Stored data
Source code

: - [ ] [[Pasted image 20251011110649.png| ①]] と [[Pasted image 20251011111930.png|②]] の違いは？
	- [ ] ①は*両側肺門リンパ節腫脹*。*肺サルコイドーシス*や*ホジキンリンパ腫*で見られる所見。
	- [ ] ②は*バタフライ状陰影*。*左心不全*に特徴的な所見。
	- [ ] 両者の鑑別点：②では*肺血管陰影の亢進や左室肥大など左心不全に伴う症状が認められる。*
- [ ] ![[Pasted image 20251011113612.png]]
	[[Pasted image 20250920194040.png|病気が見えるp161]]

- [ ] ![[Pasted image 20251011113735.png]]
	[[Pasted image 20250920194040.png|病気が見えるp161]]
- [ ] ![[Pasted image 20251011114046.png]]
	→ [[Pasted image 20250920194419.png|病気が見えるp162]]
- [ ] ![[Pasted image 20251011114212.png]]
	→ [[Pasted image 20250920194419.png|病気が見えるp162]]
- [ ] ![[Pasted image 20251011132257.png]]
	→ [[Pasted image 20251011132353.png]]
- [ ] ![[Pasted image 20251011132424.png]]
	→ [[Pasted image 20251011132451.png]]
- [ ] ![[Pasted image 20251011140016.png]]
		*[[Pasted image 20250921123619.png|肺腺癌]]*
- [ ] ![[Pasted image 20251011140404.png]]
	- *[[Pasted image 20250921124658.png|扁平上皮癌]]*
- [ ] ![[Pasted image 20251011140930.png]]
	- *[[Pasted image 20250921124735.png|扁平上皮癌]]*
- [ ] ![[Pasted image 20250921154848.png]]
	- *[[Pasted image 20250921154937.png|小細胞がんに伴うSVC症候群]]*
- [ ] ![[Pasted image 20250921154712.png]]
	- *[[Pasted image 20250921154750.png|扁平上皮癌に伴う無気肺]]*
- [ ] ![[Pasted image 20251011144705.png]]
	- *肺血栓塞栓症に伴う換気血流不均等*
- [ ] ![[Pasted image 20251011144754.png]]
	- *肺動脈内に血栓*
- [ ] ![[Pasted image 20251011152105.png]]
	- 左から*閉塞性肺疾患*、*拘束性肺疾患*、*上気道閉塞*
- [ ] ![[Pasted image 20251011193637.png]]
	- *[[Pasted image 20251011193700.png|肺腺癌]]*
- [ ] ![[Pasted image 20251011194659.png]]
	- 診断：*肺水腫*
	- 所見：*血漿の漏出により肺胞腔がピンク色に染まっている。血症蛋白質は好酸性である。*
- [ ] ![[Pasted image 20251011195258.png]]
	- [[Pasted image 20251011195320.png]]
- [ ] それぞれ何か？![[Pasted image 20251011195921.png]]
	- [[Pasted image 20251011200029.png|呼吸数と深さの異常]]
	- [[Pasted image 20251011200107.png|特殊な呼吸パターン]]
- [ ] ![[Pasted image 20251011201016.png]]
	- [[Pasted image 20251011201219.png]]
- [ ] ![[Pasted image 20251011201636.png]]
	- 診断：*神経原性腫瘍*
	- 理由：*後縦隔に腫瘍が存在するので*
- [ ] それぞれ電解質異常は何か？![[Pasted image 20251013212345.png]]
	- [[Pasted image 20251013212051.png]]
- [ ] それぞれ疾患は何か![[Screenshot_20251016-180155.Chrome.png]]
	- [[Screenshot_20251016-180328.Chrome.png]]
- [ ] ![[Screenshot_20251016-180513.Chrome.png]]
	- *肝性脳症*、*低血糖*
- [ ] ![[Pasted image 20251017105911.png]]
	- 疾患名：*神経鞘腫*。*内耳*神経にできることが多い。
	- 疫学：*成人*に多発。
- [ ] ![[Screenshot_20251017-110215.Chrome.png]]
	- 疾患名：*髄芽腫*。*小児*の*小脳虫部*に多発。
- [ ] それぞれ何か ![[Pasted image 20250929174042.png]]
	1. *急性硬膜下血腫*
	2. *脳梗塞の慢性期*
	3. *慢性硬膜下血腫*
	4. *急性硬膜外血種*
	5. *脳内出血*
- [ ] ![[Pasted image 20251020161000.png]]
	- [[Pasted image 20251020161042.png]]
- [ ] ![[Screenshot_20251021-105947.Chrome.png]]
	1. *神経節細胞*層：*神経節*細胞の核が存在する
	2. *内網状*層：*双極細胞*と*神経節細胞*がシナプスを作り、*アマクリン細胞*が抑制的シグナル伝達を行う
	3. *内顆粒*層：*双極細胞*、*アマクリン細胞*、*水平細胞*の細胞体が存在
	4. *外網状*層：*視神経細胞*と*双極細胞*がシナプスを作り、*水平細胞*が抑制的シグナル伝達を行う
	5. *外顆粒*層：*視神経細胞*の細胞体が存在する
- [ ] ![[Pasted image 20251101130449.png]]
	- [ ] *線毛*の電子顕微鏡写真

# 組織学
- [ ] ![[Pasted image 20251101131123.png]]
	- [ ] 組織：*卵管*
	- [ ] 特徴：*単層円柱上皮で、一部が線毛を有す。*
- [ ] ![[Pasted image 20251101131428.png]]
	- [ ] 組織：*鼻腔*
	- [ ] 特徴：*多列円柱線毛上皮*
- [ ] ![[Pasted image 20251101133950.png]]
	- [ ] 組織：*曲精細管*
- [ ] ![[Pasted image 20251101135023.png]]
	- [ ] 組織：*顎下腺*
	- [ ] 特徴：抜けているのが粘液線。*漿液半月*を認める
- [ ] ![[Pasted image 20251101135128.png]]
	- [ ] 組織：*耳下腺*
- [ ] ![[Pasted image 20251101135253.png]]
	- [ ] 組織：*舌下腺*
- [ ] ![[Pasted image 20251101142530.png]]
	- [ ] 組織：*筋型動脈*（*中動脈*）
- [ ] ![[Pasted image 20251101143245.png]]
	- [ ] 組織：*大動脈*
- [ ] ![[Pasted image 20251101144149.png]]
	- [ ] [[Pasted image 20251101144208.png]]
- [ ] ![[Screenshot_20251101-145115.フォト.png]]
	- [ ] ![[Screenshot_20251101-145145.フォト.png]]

◆ **WHAT YOU NEED TO DO**
Write out every line of the entries that holds the word "視神経細胞".

◆ **TASK OUTPUT**
	4. *外網状*層：*視神経細胞*と*双極細胞*がシナプスを作り、*水平細胞*が抑制的シグナル伝達を行う
	5. *外顆粒*層：*視神経細胞*の細胞体が存在する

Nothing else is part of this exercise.